**** Input data ****

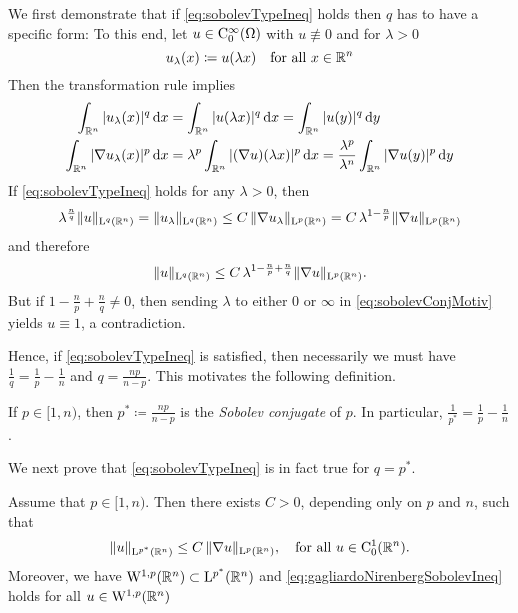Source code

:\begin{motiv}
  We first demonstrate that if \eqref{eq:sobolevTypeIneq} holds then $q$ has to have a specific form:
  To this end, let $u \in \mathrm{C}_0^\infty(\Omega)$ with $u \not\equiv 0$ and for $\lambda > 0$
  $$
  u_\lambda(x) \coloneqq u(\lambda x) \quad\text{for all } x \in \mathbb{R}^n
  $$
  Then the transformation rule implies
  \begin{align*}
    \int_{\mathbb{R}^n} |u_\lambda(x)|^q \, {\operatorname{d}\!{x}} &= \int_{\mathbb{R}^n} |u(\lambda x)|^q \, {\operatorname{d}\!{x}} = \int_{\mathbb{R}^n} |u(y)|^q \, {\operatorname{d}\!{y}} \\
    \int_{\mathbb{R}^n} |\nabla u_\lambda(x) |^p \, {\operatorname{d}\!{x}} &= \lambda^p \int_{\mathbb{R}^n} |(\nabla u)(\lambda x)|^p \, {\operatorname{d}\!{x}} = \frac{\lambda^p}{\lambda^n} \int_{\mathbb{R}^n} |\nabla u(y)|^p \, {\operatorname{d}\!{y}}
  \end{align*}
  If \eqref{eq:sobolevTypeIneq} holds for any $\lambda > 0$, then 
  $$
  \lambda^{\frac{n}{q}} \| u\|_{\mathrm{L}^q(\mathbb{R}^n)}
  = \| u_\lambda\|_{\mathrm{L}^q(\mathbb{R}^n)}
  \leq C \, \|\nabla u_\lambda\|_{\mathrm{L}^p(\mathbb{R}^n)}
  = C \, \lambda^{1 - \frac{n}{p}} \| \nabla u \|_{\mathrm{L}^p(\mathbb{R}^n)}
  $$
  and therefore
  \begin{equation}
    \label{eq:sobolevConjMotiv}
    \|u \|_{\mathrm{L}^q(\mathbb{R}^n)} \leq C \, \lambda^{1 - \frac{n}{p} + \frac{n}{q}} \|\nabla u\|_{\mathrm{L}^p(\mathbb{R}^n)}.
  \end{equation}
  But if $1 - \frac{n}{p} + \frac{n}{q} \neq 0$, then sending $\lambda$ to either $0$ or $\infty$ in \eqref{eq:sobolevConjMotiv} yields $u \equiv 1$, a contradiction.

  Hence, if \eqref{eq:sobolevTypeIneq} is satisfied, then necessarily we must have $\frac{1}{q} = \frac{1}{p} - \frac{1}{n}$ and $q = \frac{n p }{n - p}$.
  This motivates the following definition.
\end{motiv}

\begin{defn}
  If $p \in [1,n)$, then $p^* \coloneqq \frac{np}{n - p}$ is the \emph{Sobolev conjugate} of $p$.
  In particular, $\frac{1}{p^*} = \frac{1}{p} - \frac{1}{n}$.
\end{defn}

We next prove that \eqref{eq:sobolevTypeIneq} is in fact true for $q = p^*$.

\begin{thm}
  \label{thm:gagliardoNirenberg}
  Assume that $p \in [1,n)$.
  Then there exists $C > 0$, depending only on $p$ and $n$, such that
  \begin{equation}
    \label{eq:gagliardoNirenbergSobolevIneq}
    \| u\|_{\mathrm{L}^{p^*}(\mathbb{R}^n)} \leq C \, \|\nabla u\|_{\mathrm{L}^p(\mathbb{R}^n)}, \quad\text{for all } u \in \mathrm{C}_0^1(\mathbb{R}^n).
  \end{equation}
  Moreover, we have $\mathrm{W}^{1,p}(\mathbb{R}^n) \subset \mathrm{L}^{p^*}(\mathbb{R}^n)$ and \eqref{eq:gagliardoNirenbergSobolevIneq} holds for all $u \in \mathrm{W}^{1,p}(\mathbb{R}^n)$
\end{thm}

****

Work to complete: All that is needed is how many lines of the data contain "operatorname", stated as a number.

Answer box: 2